[comp.lang.c] Bad optimization in PCC?

mikpe@amnesix.liu.se (Mikael Pettersson) (04/23/88)

[]
While hacking a piece of code the other day, I came across what
looks like a case of bad optimization in PCC-derivated compilers.

Relevant C code
---------------
(np, ep and envp are register char *, val is a parameter char *)

(1) while(*np && (*np++ == *ep++))
        /* empty */ ;
(2) if(!*np)
        *envp = val;

Notice that the value of the test at line (2) is known if the '*np'
part of line (1) evaluates to 0.

Actual code generated (compiling flags: -O -S):

Sun CC, SunOS3.2                  GNU CC, ver 1.18 for Sun3
-----------------------------------------------------------
L18:    tstb    a3@               L5:     moveb a1@,d0
     (+)jeq     L19   <-----THIS-----> (+)jeq L6
        cmpmb   a4@+,a3@+                 addql #1,a1
        jeq     L18                       cmpb a0@+,d0
L19:    tstb    a3@                       jeq L5
     (*)jne     L20               L6:     tstb a1@
        movl    a6@(12),a5@            (*)jne L7
L20:                                      movel d1,a2@
                                  L7:

(Goulds UTX/32 cc produced very similar code)

It seems to me that a *good* peep-hole optimizer should be able to
recognize that if the jump at line (+) is taken then the jump at line
(*) will not be taken.
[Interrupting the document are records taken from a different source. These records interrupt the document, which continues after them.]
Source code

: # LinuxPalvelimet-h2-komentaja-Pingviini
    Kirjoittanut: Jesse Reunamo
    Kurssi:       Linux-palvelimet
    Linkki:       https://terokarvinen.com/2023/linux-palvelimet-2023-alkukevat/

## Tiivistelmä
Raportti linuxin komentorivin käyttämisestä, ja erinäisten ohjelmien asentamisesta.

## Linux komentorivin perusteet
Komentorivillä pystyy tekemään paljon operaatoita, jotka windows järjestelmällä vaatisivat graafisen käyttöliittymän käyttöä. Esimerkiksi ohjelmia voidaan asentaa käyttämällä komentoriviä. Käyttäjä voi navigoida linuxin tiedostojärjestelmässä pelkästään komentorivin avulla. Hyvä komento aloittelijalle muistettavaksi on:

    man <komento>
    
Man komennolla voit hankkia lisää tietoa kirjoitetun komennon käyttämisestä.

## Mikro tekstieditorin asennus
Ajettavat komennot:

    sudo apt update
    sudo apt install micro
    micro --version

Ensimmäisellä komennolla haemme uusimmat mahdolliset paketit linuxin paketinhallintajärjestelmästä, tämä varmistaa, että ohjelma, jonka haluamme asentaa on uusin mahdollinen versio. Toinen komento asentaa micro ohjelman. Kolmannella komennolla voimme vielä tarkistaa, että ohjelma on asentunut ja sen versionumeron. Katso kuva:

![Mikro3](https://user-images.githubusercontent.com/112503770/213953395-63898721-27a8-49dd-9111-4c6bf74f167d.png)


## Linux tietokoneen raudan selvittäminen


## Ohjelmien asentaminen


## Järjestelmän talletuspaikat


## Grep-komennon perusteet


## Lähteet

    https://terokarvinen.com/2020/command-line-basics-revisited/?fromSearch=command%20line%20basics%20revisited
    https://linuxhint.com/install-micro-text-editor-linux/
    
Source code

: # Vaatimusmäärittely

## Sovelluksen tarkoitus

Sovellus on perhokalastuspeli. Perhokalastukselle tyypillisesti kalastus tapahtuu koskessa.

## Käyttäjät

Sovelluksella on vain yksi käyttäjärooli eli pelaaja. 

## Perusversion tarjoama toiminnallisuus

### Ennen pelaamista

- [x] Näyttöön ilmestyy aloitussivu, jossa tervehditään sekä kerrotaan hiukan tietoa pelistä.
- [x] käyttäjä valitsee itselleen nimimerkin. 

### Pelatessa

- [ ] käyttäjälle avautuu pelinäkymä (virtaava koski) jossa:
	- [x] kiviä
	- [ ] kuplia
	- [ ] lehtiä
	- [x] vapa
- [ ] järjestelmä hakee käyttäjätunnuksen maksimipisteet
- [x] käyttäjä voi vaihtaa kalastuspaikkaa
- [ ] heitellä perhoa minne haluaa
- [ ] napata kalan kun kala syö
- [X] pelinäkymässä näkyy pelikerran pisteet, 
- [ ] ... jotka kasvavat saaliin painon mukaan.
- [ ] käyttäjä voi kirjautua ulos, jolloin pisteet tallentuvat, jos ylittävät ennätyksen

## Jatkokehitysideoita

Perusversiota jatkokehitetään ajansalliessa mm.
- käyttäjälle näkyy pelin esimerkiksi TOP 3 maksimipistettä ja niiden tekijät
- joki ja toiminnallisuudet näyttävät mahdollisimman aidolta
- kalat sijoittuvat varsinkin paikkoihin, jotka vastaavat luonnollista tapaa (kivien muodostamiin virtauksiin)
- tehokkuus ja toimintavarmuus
So why didn't they generate something like:

L18:    tstb   a3@
     (+)jeq    L19
        cmpmb  a4@+,a3@+
        jeq    L18
        tstb   a3@
        jne    L20
L19:    movl   a6@(12),a5@
L20:

which would save the unnecessary test+jump if the jump at (+) is taken?

Any PCC (or GCC) guru out there who have an answer?

Yours
-- 
Mikael Pettersson           ! Internet:mpe@ida.liu.se
Dept of Comp & Info Science ! UUCP:    mpe@liuida.uucp  -or-
University of Linkoping     !          {mcvax,munnari,uunet}!enea!liuida!mpe
Sweden                      ! ARPA:    mpe%ida.liu.se@uunet.uu.net

guy@gorodish.Sun.COM (Guy Harris) (04/25/88)

> While hacking a piece of code the other day, I came across what
> looks like a case of bad optimization in PCC-derivated compilers.

The peephole optimizer isn't part of PCC, so this doesn't have anything to do
with PCC per se.

> It seems to me that a *good* peep-hole optimizer should be able to
> recognize that if the jump at line (+) is taken then the jump at line
> (*) will not be taken.

Nope.  What happens if "*np" is asynchronously changed between the two tests?

chris@mimsy.UUCP (Chris Torek) (04/25/88)

In article <793@amnesix.liu.se> mikpe@amnesix.liu.se (Mikael Pettersson)
writes:
>While hacking a piece of code the other day, I came across what
>looks like a case of bad optimization in PCC-derivated compilers.

[Note that Mikael means `poor', not `incorrect', optimisation]

[Sun version, trimmed:]
>L18:	tstb	a3@
>    (+)jeq	L19
	...
>L19:	tstb	a3@
>    (*)jne	L20
>	movl	a6@(12),a5@
>L20:
>
>It seems to me that a *good* peep-hole optimizer should be able to
>recognize that if the jump at line (+) is taken then the jump at line
>(*) will not be taken.

As long as a3@ is not `volatile', or local equivalent.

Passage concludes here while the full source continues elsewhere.